Great! I could have taken my signed Pam and Tommy sex tape and all I got was my passport and Visa cards.
earth love disaster
We all know what constitutes Natural Disasters – quakes, fires, floods, tornadoes – but “disasters” for whom?
These “disasters” were occurring on this planet before mankind was a twinkle in the virgin Earth’s magma. Natural Disasters are Earth’s regulatory actions; EARTH is not harmed by these phenomena… WE are. So if you’re so Earth Friendly, why do you pray to your non-existent gods to please please please abstain from “regulatory actions” in your selfish little vicinity?
How do we ever exist if our luxuries are swept away?! Is this too callously capitalist? Consider: even when you escape with your life, it is still regarded as a Disaster. But if you cared nothing for capitalism, the possession of your life should warrant terming the event something less calamitous – “minor setback” mayhaps? But your sick society revolves around economic status, ergo Disaster.

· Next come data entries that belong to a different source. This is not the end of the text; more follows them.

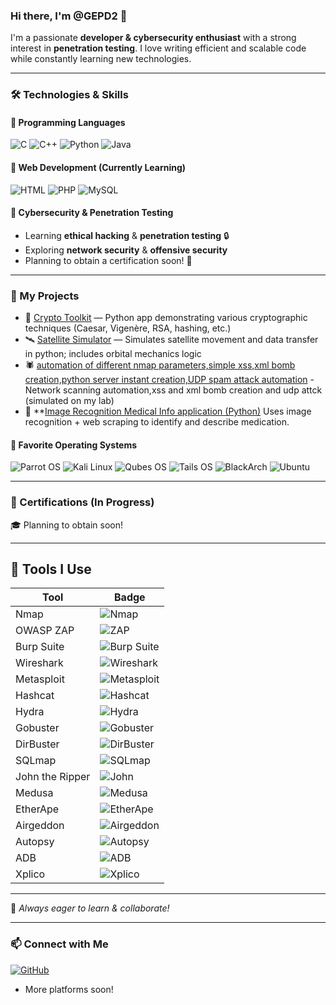 ### Hi there, I'm @GEPD2 👋

I'm a passionate **developer & cybersecurity enthusiast** with a strong interest in **penetration testing**. I love writing efficient and scalable code while constantly learning new technologies. 

---
### 🛠️ Technologies & Skills

#### 🔹 Programming Languages
![C](https://img.shields.io/badge/C-00599C?style=for-the-badge&logo=c&logoColor=white)
![C++](https://img.shields.io/badge/C++-00599C?style=for-the-badge&logo=c%2B%2B&logoColor=white)
![Python](https://img.shields.io/badge/Python-3776AB?style=for-the-badge&logo=python&logoColor=white)
![Java](https://img.shields.io/badge/Java-007396?style=for-the-badge&logo=java&logoColor=white)

#### 🔹 Web Development (Currently Learning)
![HTML](https://img.shields.io/badge/HTML5-E34F26?style=for-the-badge&logo=html5&logoColor=white)
![PHP](https://img.shields.io/badge/PHP-777BB4?style=for-the-badge&logo=php&logoColor=white)
![MySQL](https://img.shields.io/badge/MySQL-4479A1?style=for-the-badge&logo=mysql&logoColor=white)

#### 🔹 Cybersecurity & Penetration Testing
- Learning **ethical hacking** & **penetration testing** 🔒
- Exploring **network security** & **offensive security**
- Planning to obtain a certification soon! 🎯

---
### 📂 My Projects

- 🔐 [Crypto Toolkit](https://github.com/GEPD2/encryption_app) — Python app demonstrating various cryptographic techniques (Caesar, Vigenère, RSA, hashing, etc.)  
- 🛰️ [Satellite Simulator](https://github.com/GEPD2/satellite_simulation) — Simulates satellite movement and data transfer in python; includes orbital mechanics logic  
- 🕷️ [automation of different nmap parameters,simple xss,xml bomb creation,python server instant creation,UDP spam attack automation](https://github.com/GEPD2/automation_tool) - Network scanning automation,xss and xml bomb creation and udp attck (simulated on my lab)
- 🧪 **[Image Recognition Medical Info application (Python)](https://github.com/GEPD2/project_python_2)  Uses image recognition + web scraping to identify and describe medication.


#### 🔹 Favorite Operating Systems
![Parrot OS](https://img.shields.io/badge/Parrot%20OS-0D9D58?style=for-the-badge&logo=parrotos&logoColor=white)
![Kali Linux](https://img.shields.io/badge/Kali%20Linux-268BEE?style=for-the-badge&logo=kalilinux&logoColor=white)
![Qubes OS](https://img.shields.io/badge/Qubes%20OS-3874D8?style=for-the-badge&logo=qubesos&logoColor=white)
![Tails OS](https://img.shields.io/badge/Tails%20OS-56347C?style=for-the-badge&logo=tails&logoColor=white)
![BlackArch](https://img.shields.io/badge/BlackArch-222222?style=for-the-badge&logo=archlinux&logoColor=white)
![Ubuntu](https://img.shields.io/badge/Ubuntu-E95420?style=for-the-badge&logo=ubuntu&logoColor=white)

---
### 📜 Certifications (In Progress)
🎓 Planning to obtain soon! 

---
## 🧰 Tools I Use

| Tool | Badge |
|------|-------|
| Nmap | ![Nmap](https://img.shields.io/badge/Nmap-4F8A10?style=for-the-badge&logo=gnometerminal&logoColor=white) |
| OWASP ZAP | ![ZAP](https://img.shields.io/badge/OWASP%20ZAP-000000?style=for-the-badge&logo=owasp&logoColor=white) |
| Burp Suite | ![Burp Suite](https://img.shields.io/badge/Burp%20Suite-ff6600?style=for-the-badge&logo=burpsuite&logoColor=white) |
| Wireshark | ![Wireshark](https://img.shields.io/badge/Wireshark-1679A7?style=for-the-badge&logo=wireshark&logoColor=white) |
| Metasploit | ![Metasploit](https://img.shields.io/badge/Metasploit-4A90E2?style=for-the-badge&logo=metasploit&logoColor=white) |
| Hashcat | ![Hashcat](https://img.shields.io/badge/Hashcat-5E2750?style=for-the-badge&logoColor=white) |
| Hydra | ![Hydra](https://img.shields.io/badge/Hydra-34495E?style=for-the-badge&logoColor=white) |
| Gobuster | ![Gobuster](https://img.shields.io/badge/Gobuster-F39C12?style=for-the-badge&logoColor=white) |
| DirBuster | ![DirBuster](https://img.shields.io/badge/DirBuster-8E44AD?style=for-the-badge&logoColor=white) |
| SQLmap | ![SQLmap](https://img.shields.io/badge/SQLmap-C0392B?style=for-the-badge&logoColor=white) |
| John the Ripper | ![John](https://img.shields.io/badge/John%20The%20Ripper-000000?style=for-the-badge&logo=hackthebox&logoColor=white) |
| Medusa | ![Medusa](https://img.shields.io/badge/Medusa-17202A?style=for-the-badge&logoColor=white) |
| EtherApe | ![EtherApe](https://img.shields.io/badge/EtherApe-2ECC71?style=for-the-badge&logoColor=white) |
| Airgeddon | ![Airgeddon](https://img.shields.io/badge/Airgeddon-7F8C8D?style=for-the-badge&logoColor=white) |
| Autopsy | ![Autopsy](https://img.shields.io/badge/Autopsy-2980B9?style=for-the-badge&logoColor=white) |
| ADB | ![ADB](https://img.shields.io/badge/ADB-3DDC84?style=for-the-badge&logo=android&logoColor=white) |
| Xplico | ![Xplico](https://img.shields.io/badge/Xplico-222222?style=for-the-badge&logoColor=white) |

---

🚀 *Always eager to learn & collaborate!*

---
### 📫 Connect with Me
[![GitHub](https://img.shields.io/badge/GitHub-%2312100E.svg?style=for-the-badge&logo=github&logoColor=white)](https://github.com/GEPD2)
- More platforms soon!


<!---
GEPD2/GEPD2 is a ✨ special ✨ repository because its `README.md` (this file) appears on your GitHub profile.
You can click the Preview link to take a look at your changes.
--->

But Earth goes on, regardless, shrugging off earthquakes and flash-fires and mythic floods like it has since its violent birth. Why carry on like sissies when Earth is simply doing its cosmic thing? You hypocritical greenies should be glad – you’ve been shriking about “taking back the planet” with your irrelevant plastic-collections and paper-recycling – well, the planet is just helping your puerile, ineffectual efforts with a slambang.
And the disaster movie genre rakes in millions on this drivel that is not really disastrous. And though these movies try focusing on “people at the heart of the story,” the viewing public is not nearly nuanced enough to appreciate introspection when they’ve paid to see MIND-BLOWING EFX.
In response to the success of TWISTER, a slew of Disaster Movies hits 1997: TURBULENCE (Jan), DANTE’S PEAK (Feb), ASTEROID: THE SKY IS FALLING (Feb), VOLCANO (Apr) and even TITANIC (Dec), not to mention the ten million COMET movies always orbiting television and movie screens on cyclic impact paths. Let’s not forget 1998’s two bloated entries, DEEP IMPACT and ARMAGEDDON…
Gertz actually spews the one sensible line in TWISTER: “You people are all crazy! Do you know that?!” No, they don’t – cos the Bad Machine doesn’t know it’s a bad machine. And the makers of this moronic maelstrom are part of the bad machine.
Michael Tunison speaks out in Entertainment Today: “The only thing that is going to stop this particular fad is a couple of real disasters… at the box office.”